Chanson culte + film culte = scène inoubliable …

27 Mai

Une chanson, un sifflement et les images d’un film vous reviennent. Dès le premier sifflement, dès les premières notes de musique, on repense au film, à la scène, aux acteurs.

Tout le monde ou la plupart d’entre nous, avons un ou plusieurs films fétiches, un film qu’on affectionne tout particulièrement. Un film qui a marqué notre enfance, qui a été vu et revu des dizaines, des centaines de fois, moi il y en a un qui m’a beaucoup touché et marqué, c’est l‘Empire du soleil.

Impossible de vous dire le nombre de fois où j’ai pioché ma VHS sur l’étagère. D’ailleurs lorsque les DVD ont pris place dans les magasins pour remplacer les VHS, ce fut un de mes premiers achats, avec les Goonies, mais cela est une autre histoire ….

L’Empire du soleil à été réalisé par Steven Spielberg (nouvelle fenêtre) en 1987 avec John Malkovich et pour la première fois à l’écran Christian Bale (nouvelle fenêtre), dans le rôle de Jim.
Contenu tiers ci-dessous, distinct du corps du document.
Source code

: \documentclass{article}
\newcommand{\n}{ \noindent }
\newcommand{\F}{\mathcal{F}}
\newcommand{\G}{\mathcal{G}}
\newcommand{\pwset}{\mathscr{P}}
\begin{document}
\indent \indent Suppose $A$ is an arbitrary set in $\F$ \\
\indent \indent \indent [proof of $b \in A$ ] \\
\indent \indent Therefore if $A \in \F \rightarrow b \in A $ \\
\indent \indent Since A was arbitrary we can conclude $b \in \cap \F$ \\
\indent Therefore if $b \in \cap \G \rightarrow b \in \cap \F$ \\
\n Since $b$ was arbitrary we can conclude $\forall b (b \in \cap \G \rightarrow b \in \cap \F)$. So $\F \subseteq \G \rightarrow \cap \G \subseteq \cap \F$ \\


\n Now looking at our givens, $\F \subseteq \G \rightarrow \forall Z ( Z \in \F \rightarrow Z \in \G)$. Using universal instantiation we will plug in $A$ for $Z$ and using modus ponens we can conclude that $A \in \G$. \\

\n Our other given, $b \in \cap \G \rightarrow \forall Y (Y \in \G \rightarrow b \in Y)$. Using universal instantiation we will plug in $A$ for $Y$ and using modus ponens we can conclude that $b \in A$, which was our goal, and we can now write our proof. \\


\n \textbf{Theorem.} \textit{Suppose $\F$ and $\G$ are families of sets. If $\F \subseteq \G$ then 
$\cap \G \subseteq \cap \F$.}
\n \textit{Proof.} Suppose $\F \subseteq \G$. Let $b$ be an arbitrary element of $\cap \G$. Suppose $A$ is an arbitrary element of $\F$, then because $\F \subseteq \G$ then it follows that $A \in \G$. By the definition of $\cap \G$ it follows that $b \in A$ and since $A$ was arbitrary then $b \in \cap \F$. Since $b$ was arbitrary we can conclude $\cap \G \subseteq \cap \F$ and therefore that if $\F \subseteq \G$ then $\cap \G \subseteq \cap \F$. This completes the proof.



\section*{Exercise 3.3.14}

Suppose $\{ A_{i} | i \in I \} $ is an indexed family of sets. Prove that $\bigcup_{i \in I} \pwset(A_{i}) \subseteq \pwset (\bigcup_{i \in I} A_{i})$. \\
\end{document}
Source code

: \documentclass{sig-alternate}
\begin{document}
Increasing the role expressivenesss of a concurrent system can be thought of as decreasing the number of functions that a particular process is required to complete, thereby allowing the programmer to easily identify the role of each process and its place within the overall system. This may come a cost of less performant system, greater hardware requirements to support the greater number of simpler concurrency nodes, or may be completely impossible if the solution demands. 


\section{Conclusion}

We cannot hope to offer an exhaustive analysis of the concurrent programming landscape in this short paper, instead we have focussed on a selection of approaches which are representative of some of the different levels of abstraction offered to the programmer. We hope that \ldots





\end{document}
C’est un magnifique film, qui n’est malheureusement pas très connu, sauf des aficionados.

Synopsis : Le 8 décembre 1941, James (Jim) Graham, jeune Britannique, se trouve à Shanghai, avec sa famille, en territoire occupé par l’armée japonaise, le jour où l’Empire du Japon déclare la guerre aux États-Unis ainsi qu’à ses alliés. L’adolescent voit sa vie basculer, séparé de ses parents, il est fait prisonnier.

LA chanson, LA scène inoubliable.

Tous les morceaux de la bande originale ont été composés ou arrangés par John Williams (nouvelle fenêtre). La chanson Suo Gân, est une célèbre berceuse galloise, choisie par Spielberg en raison des origines de Christian Bale.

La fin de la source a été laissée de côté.